Devo dire sull’autunno. I suoi colori compongono una tavolozza davvero speciale. All’autunno sono riferiti cieli tersi, così sono l’aurora ed il crepuscolo, ma anche grigi. Inoltre la natura incanta. Quante volte abbiamo raccolto manciate di foglie di svariate dimensioni e forme rimanendo stupiti dalla pacatezza delle sfumature del giallo, del rosso, del verde, ecc. L’animo romantico di poeti, pittori e musicisti ha accolto tale visione come momenti di profondo esame interiore e di spinta alla creatività, feconda e stimolante. Poi, l’equilibrio che si riconosce all’autunno dovrebbe coinvolgere positivamente noi tutti.
È comune evocare nell’autunno una metafora della vita, in cui la giovinezza svanisce e ci si avvicina ad un tempo realisticamente invernale: quello della vecchiaia. Scrive però il cardinale Gianfranco Ravasi che “come per l'autunno, ci sono segni di fascino e di bellezza anche in questa fase dell'esistenza c'è una lezione di vita da offrire. È ridicolo – ammonisce - tentare di vestirci come la primavera, ossia imitando i giovani, oppure ritenendo di essere in piena estate, come se si fosse gli adulti maturi ed efficienti di ieri. Bisogna, invece, essere se stessi, capaci di riflessione e di quiete, pronti ad accogliere e a vivere questa stagione tenue e delicata”. (Avvenire, 22/09/2005). Le stagioni passano, l’autunno anticipa l’inverno e così, giorno dopo giorno, si rinnova il dualismo “maturità-vecchiaia” pertinente a ciascuno di noi Non parlerò in quanto non ne posseggo la competenza adeguata sul concerto in Fa maggiore per violino, archi e clavicembalo dedicato da Antonio Vivaldi (1678-1741) all’Autunno e compreso nelle Quattro stagioni. L’amico scultore Fabrizio Mismas potrebbe intrattenerci lungamente sul festoso allegro iniziale, che evoca, tra l’altro, il gioviale rito della vendemmia, celebrato da non pochi poeti.
Inizio il mio percorso sull’autunno di alcuni poeti con il clima sereno che avvolge la vita normale di San Martino, ameno e profumato quadretto di Giosuè Carducci (1835-1907), nonché appropriata sintesi delle varie età della persona: l’infanzia, la giovinezza, la maturità “autunnale” e, infine, il “vespero migrar” verso la fine della vita.

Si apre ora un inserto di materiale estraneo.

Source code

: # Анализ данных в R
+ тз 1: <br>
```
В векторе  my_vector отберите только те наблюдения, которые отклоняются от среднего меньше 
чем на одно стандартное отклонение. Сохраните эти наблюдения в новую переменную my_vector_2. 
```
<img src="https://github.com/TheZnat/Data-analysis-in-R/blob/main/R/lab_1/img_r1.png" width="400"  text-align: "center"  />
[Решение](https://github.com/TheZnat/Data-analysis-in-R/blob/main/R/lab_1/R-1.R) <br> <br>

Il primo italiano Nobel della Letteratura (1906) offre uno straordinario equilibrio compositivo nell’evocare in questo “piccolo capolavoro”, così è considerato, un’intima e realistica visione delle giornate autunnali, che la poetessa americana Emily Dickinson (1830-1886) avvertendo la fine della stagione estiva (L’estate è finita) le accoglie “per non essere antiquata” indossando “un gioiello”.
Salvatore Quasimodo (1901-1968), altro Nobel della Letteratura (1959), figura centrale dell’ermetismo, invita alla riflessione interiore, molto consueta nei poeti, nella brevità della lirica Già la pioggia è con noi, sostando sul tempo, che passa inesorabilmente (“Ancora un anno è bruciato/senza un lamento, senza un grido/levato a vincere d’improvviso un giorno”).

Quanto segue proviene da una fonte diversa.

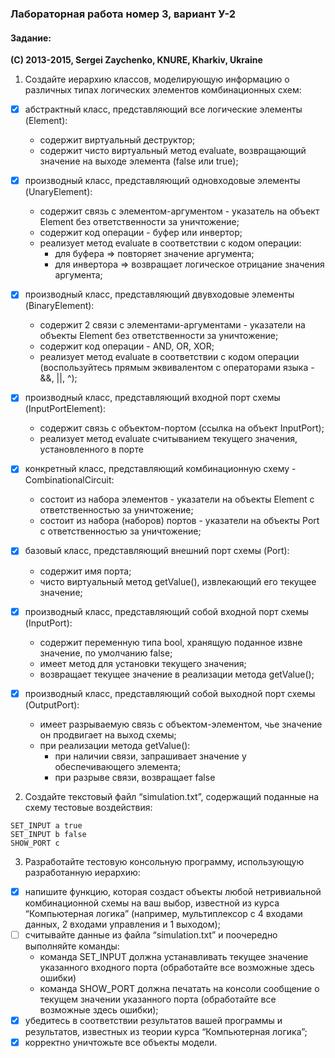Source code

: ### Лабораторная работа номер 3, вариант У-2

#### Задание:

**(C) 2013-2015, Sergei Zaychenko, KNURE, Kharkiv, Ukraine**

1. Создайте иерархию классов, моделирующую информацию о различных типах логических элементов комбинационных схем:
  - [X] абстрактный класс, представляющий все логические элементы (Element):
    * содержит виртуальный деструктор;
    * содержит чисто виртуальный метод evaluate, возвращающий значение на выходе элемента (false или true);

  - [X] производный класс, представляющий одновходовые элементы (UnaryElement):
    * содержит связь с элементом-аргументом - указатель на объект Element без ответственности за уничтожение;
    * содержит код операции - буфер или инвертор;
    * реализует метод evaluate в соответствии с кодом операции:
      * для буфера => повторяет значение аргумента;
      * для инвертора => возвращает логическое отрицание значения аргумента;

  - [X] производный класс, представляющий двувходовые элементы (BinaryElement):
    * содержит 2 связи с элементами-аргументами  - указатели на объекты Element без ответственности за уничтожение;
    * содержит код операции - AND, OR, XOR;
    * реализует метод evaluate в соответствии с кодом операции (воспользуйтесь прямым эквивалентом с операторами языка - &&, ||, ^);

  - [X] производный класс, представляющий входной порт схемы (InputPortElement):
    * содержит связь с объектом-портом (ссылка на объект InputPort);
    * реализует метод evaluate считыванием текущего значения, установленного в порте

  - [X] конкретный класс, представляющий комбинационную схему - CombinationalCircuit:
    * состоит из набора элементов - указатели на объекты Element с ответственностью за уничтожение;
    * состоит из набора (наборов) портов - указатели на объекты Port с ответственностью за уничтожение;

  - [X] базовый класс, представляющий внешний порт схемы (Port):
    * содержит имя порта;
    * чисто виртуальный метод getValue(), извлекающий его текущее значение;

  - [X] производный класс, представляющий собой входной порт схемы (InputPort):
    * содержит переменную типа bool, хранящую поданное извне значение, по умолчанию false;
    * имеет метод для установки текущего значения;
    * возвращает текущее значение в реализации метода getValue();

  - [X] производный класс, представляющий собой выходной порт схемы (OutputPort):
    * имеет разрываемую связь с объектом-элементом, чье значение он продвигает на выход схемы;
    * при реализации метода getValue():
      * при наличии связи, запрашивает значение у обеспечивающего элемента;
      * при разрыве связи, возвращает false

2. Создайте текстовый файл “simulation.txt”, содержащий поданные на схему тестовые воздействия:

  ```
  SET_INPUT a true
  SET_INPUT b false
  SHOW_PORT c
  ```

3. Разработайте тестовую консольную программу, использующую разработанную иерархию:
  - [X] напишите функцию, которая создаст объекты любой нетривиальной комбинационной схемы на ваш выбор, известной из курса “Компьютерная логика” (например, мультиплексор с 4 входами данных, 2 входами управления и 1 выходом);
  - [ ] считывайте данные из файла “simulation.txt” и поочередно выполняйте команды:
    * команда SET_INPUT должна устанавливать текущее значение указанного входного порта (обработайте все возможные здесь ошибки)
    * команда SHOW_PORT должна печатать на консоли сообщение о текущем значении указанного порта (обработайте все возможные здесь ошибки);
  - [X] убедитесь в соответствии результатов вашей программы и результатов, известных из теории курса “Компьютерная логика”;
  - [X] корректно уничтожьте все объекты модели.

Così Paul Verlaine (1844-1896), esponente della corrente decadente-simbolista trasferisce in Violini d’autunno la tristezza del suo cuore associandolo al simbolo della foglia morta, trascinata, come lui “nel vento ingrato/che mi porta/ “di qua e di là”. Anni prima Giacomo Leopardi (1798-1837) coglie la medesima fragilità nella poesia La foglia morta (“Seco perpetuamente/vo pellegrina e tutto l'altro ignoro”.) e con lei quella dell’intera umanità, travolta dal corso ineluttabile della natura. Per il poeta di Recanati la poesia è “voce del cuore e dell’anima, è espressione integrale della persona” (G.Ferroni) e quello leopardiano è un autunno silenzioso dai contorni angoscianti. Di tutt’altro respiro è la sensazione della foglia per la poetessa Ada Negri (1870-1945), che ai miei tempi s’incontrava già nelle scuole elementari, in Pensiero d’autunno. Le foglie “tremano, sì, ma non di pena: è tanto/limpido il sole, e dolce il distaccarsi/dal ramo, per congiungersi alla terra”.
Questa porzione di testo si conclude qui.